### Supplied material
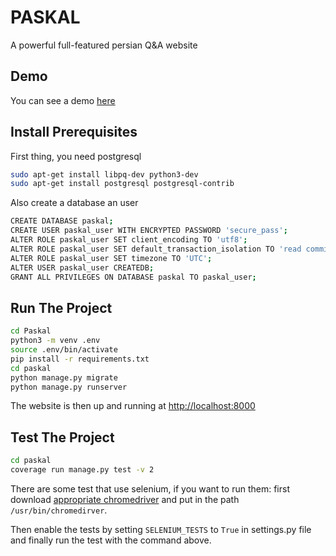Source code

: # PASKAL

A powerful full-featured persian Q&A website

## Demo

You can see a demo [here](https://shrouded-reaches-96627.herokuapp.com/action/questions)

## Install Prerequisites

First thing, you need postgresql

```bash
sudo apt-get install libpq-dev python3-dev
sudo apt-get install postgresql postgresql-contrib
```

Also create a database an user

```bash
CREATE DATABASE paskal;
CREATE USER paskal_user WITH ENCRYPTED PASSWORD 'secure_pass';
ALTER ROLE paskal_user SET client_encoding TO 'utf8';
ALTER ROLE paskal_user SET default_transaction_isolation TO 'read committed';
ALTER ROLE paskal_user SET timezone TO 'UTC';
ALTER USER paskal_user CREATEDB;
GRANT ALL PRIVILEGES ON DATABASE paskal TO paskal_user;
```

## Run The Project

```bash
cd Paskal
python3 -m venv .env
source .env/bin/activate
pip install -r requirements.txt
cd paskal
python manage.py migrate
python manage.py runserver
```

The website is then up and running at <http://localhost:8000>

## Test The Project

```bash
cd paskal
coverage run manage.py test -v 2
```
There are some test that use selenium, if you want to run them:
first download [appropriate chromedriver](https://chromedriver.chromium.org/downloads) and put in the path ```/usr/bin/chromedirver```.

Then enable the tests by setting ```SELENIUM_TESTS``` to ```True``` in settings.py file and finally run the test with the command above.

### What to do
The required output is the stretch of entries above from the line containing "A powerful full-featured persian Q&A website" through the line containing "The website is", reproduced exactly.

### Task output
A powerful full-featured persian Q&A website

## Demo

You can see a demo [here](https://shrouded-reaches-96627.herokuapp.com/action/questions)

## Install Prerequisites

First thing, you need postgresql

```bash
sudo apt-get install libpq-dev python3-dev
sudo apt-get install postgresql postgresql-contrib
```

Also create a database an user

```bash
CREATE DATABASE paskal;
CREATE USER paskal_user WITH ENCRYPTED PASSWORD 'secure_pass';
ALTER ROLE paskal_user SET client_encoding TO 'utf8';
ALTER ROLE paskal_user SET default_transaction_isolation TO 'read committed';
ALTER ROLE paskal_user SET timezone TO 'UTC';
ALTER USER paskal_user CREATEDB;
GRANT ALL PRIVILEGES ON DATABASE paskal TO paskal_user;
```

## Run The Project

```bash
cd Paskal
python3 -m venv .env
source .env/bin/activate
pip install -r requirements.txt
cd paskal
python manage.py migrate
python manage.py runserver
```

The website is then up and running at <http://localhost:8000>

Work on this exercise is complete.